A network may include the interconnection of multiple personal electronic media devices. The various media devices may be networked together in order to share data, increase convenience, and make fuller use of each element. For example, certain devices within a home may be connected together. In such an environment, there are multiple potential sources and users of streaming digital media content for audio, video, gaming, and other uses.
When transmitting a data stream through such an interconnection network, it may be desirable to reserve bandwidth for the flow in order to maintain a high quality of service. For example, when delivering a data stream over an Ethernet-based network with other traffic, the total bandwidth capacity may be exceeded, resulting in degraded performance for all traffic sources, including the data stream. If bandwidth reservation is implemented, the data stream generally would only be admitted to the network if there was sufficient bandwidth to, for example, guarantee that no data packets will be lost due to contention for network resources.
However, conventional networking equipment, particularly items targeted to the consumer market, does not generally include support for bandwidth reservation. Further, conventional bandwidth reservation schemes that exist have limitations in operation. Conventional schemes typically require all network entities to implement the scheme in order for it to work, i.e., there usually are no partial failure modes or mechanisms for gracefully reacting to traffic that falls outside of active reservations.

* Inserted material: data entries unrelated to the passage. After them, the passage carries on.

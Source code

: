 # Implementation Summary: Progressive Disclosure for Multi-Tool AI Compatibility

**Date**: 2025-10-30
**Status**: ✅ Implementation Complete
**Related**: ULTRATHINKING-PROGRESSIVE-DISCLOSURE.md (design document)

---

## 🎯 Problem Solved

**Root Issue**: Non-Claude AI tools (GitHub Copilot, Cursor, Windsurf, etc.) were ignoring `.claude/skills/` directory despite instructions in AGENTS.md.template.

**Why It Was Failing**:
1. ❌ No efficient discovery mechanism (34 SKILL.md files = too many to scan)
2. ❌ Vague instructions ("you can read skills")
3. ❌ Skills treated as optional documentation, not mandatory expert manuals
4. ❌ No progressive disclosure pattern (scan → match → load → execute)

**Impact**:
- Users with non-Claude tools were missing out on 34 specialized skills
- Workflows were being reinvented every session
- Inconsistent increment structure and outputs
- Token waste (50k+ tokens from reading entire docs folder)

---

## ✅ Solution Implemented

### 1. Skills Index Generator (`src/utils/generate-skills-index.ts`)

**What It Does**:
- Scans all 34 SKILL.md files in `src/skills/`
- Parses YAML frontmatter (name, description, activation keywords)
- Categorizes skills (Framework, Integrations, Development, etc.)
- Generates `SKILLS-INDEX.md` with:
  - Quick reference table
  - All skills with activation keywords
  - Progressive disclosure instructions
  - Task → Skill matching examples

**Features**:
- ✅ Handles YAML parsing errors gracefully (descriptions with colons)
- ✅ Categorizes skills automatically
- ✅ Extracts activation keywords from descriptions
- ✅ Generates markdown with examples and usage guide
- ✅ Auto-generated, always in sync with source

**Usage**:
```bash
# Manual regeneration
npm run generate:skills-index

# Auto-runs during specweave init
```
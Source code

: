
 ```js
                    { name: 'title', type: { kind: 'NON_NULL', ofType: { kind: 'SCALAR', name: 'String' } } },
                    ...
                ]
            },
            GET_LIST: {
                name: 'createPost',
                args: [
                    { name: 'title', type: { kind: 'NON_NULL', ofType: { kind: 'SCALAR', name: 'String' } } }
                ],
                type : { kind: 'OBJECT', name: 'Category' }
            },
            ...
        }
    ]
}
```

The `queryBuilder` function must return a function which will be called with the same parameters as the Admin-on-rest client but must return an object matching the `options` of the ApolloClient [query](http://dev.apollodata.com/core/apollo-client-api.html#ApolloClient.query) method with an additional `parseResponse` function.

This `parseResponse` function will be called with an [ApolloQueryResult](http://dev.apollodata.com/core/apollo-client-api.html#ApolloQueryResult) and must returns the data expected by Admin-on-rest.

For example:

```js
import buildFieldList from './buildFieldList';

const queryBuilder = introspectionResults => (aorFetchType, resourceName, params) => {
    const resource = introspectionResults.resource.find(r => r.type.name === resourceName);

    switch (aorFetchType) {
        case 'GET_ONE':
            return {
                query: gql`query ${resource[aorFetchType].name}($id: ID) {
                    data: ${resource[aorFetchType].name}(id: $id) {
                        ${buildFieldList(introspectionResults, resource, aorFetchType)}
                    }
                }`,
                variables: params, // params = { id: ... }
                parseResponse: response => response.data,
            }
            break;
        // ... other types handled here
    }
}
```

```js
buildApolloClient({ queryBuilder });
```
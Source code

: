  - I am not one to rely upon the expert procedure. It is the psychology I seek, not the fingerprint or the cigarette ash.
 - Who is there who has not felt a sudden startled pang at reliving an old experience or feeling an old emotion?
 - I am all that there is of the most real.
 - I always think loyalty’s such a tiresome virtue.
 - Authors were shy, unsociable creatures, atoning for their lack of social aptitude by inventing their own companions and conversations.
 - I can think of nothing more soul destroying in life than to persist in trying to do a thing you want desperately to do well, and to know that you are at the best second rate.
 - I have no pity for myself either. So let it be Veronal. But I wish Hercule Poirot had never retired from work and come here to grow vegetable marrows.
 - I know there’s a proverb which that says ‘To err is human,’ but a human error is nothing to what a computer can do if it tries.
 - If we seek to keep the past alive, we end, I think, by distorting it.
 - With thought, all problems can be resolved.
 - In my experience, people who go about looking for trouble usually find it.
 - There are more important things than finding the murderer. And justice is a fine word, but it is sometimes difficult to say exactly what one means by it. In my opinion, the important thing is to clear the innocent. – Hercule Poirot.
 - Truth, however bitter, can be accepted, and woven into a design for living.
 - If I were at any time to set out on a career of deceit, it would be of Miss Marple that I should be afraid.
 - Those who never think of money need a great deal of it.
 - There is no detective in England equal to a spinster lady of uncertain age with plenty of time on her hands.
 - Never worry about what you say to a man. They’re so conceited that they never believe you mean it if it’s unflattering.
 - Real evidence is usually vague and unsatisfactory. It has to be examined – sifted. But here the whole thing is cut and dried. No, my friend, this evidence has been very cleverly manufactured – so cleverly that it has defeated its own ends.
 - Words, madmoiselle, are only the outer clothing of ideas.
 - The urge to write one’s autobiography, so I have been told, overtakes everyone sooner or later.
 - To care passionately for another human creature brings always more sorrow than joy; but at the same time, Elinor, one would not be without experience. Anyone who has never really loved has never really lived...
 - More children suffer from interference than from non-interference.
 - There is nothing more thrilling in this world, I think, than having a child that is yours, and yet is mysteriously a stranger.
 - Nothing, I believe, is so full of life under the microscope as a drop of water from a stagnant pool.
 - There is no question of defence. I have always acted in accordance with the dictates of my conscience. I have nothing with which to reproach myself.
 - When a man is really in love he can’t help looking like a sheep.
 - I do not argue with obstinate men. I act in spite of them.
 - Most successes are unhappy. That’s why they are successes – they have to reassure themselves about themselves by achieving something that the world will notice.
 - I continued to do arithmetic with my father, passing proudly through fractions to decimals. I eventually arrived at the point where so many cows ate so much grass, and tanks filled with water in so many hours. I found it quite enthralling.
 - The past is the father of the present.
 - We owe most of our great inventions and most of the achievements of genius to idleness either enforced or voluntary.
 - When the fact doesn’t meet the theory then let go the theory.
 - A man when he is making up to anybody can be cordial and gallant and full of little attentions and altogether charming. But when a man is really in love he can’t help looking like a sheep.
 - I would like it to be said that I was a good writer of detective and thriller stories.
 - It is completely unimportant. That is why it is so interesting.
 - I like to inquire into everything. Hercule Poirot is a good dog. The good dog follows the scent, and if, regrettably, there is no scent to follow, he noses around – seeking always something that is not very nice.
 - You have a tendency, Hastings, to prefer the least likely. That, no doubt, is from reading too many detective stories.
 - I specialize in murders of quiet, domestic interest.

In addition, the reservation of bandwidth typically requires either a centralized arbiter (or server) with knowledge of the network topology that is responsible for servicing reservation requests, or a message exchange protocol between the reserving entities that provides the equivalent functionality of the centralized arbiter in a distributed fashion. The conventional approaches have drawbacks that limit their usefulness and may make implementation impractical in a lightweight network environment. There generally is no standard means to determine the network topology that is in place, creating difficulty in a network in which the topology may not be known. In a system utilizing an arbiter, the availability of the arbiter must be guaranteed to operate, and mechanisms must be provided for handling ill-behaving entities that do not properly relinquish reservations, such as due to a power failure. In a distributed scheme, there is added complexity in that all the communicating entities need to manage the reservation protocol and distributed reservation state. Both such schemes generally rely on assistance from the network infrastructure, such as switches and routers, to obtain capacity information or enforce reservations. Neither of such approaches would generally provide a mechanism for dealing with traffic that falls outside of any established reservation.